## TASK BRIEF
Please restate the data below word for word, omitting all images.

## TASK INPUT
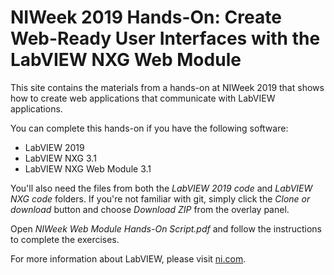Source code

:# NIWeek 2019 Hands-On: Create Web-Ready User Interfaces with the LabVIEW NXG Web Module

This site contains the materials from a hands-on at NIWeek 2019 that shows how to create web applications that communicate with LabVIEW applications.

You can complete this hands-on if you have the following software:
- LabVIEW 2019
- LabVIEW NXG 3.1
- LabVIEW NXG Web Module 3.1

You'll also need the files from both the *LabVIEW 2019 code* and *LabVIEW NXG code* folders. If you're not familiar with git, simply click the *Clone or download* button and choose *Download ZIP* from the overlay panel.

Open *NIWeek Web Module Hands-On Script.pdf* and follow the instructions to complete the exercises.

For more information about LabVIEW, please visit [ni.com](http://ni.com).
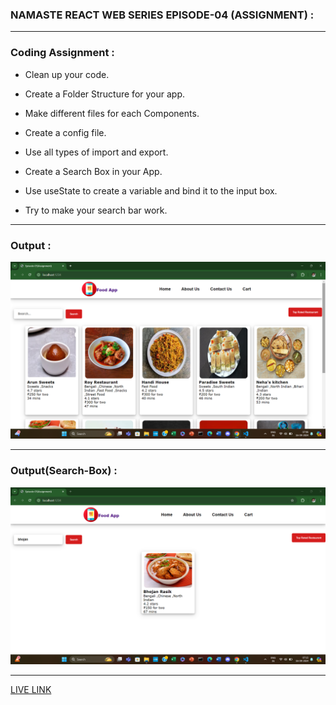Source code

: ### NAMASTE REACT WEB SERIES EPISODE-04 (ASSIGNMENT) :

---

### Coding Assignment :

- Clean up your code.

- Create a Folder Structure for your app.

- Make different files for each Components.

- Create a config file.

- Use all types of import and export.

- Create a Search Box in your App.

- Use useState to create a variable and bind it to the input box.

- Try to make your search bar work.

---

### Output :

![IMG](./Output-1.png)

---

### Output(Search-Box) :

![IMG2](./Output-2.png)

---

[LIVE LINK]()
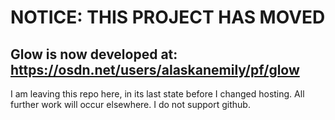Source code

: NOTICE: THIS PROJECT HAS MOVED
==============================
Glow is now developed at: https://osdn.net/users/alaskanemily/pf/glow
-------------------------------------------------------------------------------

I am leaving this repo here, in its last state before I changed hosting. All further work will occur elsewhere. I do not support github.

## TASK OUTPUT
Source code

:# NIWeek 2019 Hands-On: Create Web-Ready User Interfaces with the LabVIEW NXG Web Module

This site contains the materials from a hands-on at NIWeek 2019 that shows how to create web applications that communicate with LabVIEW applications.

You can complete this hands-on if you have the following software:
- LabVIEW 2019
- LabVIEW NXG 3.1
- LabVIEW NXG Web Module 3.1

You'll also need the files from both the *LabVIEW 2019 code* and *LabVIEW NXG code* folders. If you're not familiar with git, simply click the *Clone or download* button and choose *Download ZIP* from the overlay panel.

Open *NIWeek Web Module Hands-On Script.pdf* and follow the instructions to complete the exercises.

For more information about LabVIEW, please visit [ni.com](http://ni.com).
Source code

: ### NAMASTE REACT WEB SERIES EPISODE-04 (ASSIGNMENT) :

---

### Coding Assignment :

- Clean up your code.

- Create a Folder Structure for your app.

- Make different files for each Components.

- Create a config file.

- Use all types of import and export.

- Create a Search Box in your App.

- Use useState to create a variable and bind it to the input box.

- Try to make your search bar work.

---

### Output :

![IMG](./Output-1.png)

---

### Output(Search-Box) :

![IMG2](./Output-2.png)

---

[LIVE LINK]()
Source code

: NOTICE: THIS PROJECT HAS MOVED
==============================
Glow is now developed at: https://osdn.net/users/alaskanemily/pf/glow
-------------------------------------------------------------------------------

I am leaving this repo here, in its last state before I changed hosting. All further work will occur elsewhere. I do not support github.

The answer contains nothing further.